◆ **Source information**
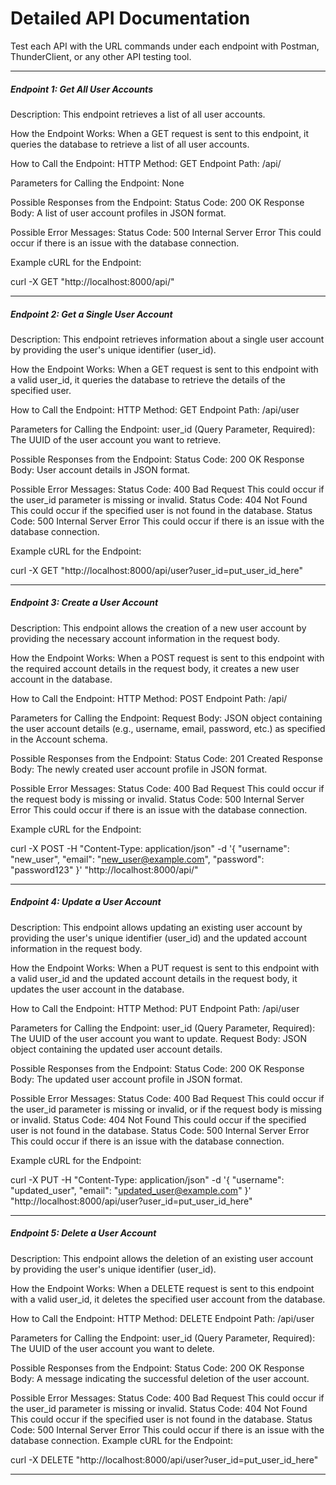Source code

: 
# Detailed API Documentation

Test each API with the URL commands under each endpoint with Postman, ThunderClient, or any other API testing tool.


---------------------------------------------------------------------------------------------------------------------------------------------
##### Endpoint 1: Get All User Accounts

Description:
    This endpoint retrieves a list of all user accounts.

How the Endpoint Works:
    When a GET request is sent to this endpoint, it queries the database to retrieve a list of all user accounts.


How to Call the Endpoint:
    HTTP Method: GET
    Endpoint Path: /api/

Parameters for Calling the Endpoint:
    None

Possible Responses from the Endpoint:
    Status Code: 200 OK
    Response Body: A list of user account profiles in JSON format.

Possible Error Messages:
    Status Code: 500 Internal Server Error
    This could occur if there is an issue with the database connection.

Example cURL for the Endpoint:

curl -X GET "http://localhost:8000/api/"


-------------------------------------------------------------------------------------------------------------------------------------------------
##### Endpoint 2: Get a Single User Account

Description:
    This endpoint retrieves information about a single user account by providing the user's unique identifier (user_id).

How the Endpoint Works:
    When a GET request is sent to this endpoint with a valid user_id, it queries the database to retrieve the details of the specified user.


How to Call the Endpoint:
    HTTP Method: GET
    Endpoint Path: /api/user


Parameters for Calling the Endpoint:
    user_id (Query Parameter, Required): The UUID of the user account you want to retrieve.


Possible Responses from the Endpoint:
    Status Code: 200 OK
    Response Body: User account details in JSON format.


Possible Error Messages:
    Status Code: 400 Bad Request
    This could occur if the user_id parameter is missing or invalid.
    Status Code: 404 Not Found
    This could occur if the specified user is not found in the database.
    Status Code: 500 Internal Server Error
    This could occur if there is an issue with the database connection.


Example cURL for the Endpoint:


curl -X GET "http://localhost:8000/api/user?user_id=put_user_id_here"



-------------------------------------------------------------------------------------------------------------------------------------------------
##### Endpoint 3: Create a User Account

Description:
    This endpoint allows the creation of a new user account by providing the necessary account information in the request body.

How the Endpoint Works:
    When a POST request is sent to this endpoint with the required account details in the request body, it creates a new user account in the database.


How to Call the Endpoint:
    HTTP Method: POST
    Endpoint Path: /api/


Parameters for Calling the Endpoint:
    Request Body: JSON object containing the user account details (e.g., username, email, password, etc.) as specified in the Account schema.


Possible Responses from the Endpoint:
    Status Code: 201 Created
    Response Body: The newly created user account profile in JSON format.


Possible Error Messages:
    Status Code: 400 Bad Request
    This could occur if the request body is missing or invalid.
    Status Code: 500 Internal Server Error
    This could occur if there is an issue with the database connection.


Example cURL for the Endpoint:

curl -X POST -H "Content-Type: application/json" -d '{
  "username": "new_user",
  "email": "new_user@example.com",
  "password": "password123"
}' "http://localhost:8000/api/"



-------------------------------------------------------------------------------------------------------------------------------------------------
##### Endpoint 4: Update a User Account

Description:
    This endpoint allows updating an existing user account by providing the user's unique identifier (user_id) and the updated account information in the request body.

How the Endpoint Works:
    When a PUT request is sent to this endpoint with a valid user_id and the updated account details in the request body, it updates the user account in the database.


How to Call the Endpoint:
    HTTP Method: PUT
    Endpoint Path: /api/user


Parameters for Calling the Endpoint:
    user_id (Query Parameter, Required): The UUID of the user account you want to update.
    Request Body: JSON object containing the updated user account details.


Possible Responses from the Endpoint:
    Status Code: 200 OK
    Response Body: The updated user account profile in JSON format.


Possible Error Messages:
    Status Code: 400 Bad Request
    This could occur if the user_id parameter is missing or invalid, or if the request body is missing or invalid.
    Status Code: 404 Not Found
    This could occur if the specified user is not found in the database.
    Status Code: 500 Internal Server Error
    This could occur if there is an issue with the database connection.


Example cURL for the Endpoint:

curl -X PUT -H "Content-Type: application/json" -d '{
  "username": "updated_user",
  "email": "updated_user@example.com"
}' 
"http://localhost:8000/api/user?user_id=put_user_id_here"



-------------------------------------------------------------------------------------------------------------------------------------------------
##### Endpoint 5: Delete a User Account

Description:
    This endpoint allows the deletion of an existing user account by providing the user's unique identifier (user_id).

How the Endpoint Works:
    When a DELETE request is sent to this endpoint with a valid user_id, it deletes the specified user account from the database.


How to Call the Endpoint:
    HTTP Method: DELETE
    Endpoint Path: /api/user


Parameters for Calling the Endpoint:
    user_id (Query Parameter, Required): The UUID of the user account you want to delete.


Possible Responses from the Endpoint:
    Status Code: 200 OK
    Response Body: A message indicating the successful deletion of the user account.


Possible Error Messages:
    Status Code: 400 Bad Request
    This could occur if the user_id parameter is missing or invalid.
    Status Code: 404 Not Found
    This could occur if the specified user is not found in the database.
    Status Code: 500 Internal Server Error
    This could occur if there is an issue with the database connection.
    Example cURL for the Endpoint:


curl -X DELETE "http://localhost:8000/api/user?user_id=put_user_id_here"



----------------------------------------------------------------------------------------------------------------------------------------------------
* * *
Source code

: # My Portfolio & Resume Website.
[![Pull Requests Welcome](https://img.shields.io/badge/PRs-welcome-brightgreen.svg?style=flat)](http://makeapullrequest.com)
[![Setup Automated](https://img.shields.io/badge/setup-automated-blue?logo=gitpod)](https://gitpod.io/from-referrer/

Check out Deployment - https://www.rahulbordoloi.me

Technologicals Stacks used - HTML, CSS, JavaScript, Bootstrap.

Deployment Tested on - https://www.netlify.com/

◆ **Work request**
Filter the records above, keeping each line that contains the word "UUID".

◆ **Result of the task**
    user_id (Query Parameter, Required): The UUID of the user account you want to retrieve.
    user_id (Query Parameter, Required): The UUID of the user account you want to update.
    user_id (Query Parameter, Required): The UUID of the user account you want to delete.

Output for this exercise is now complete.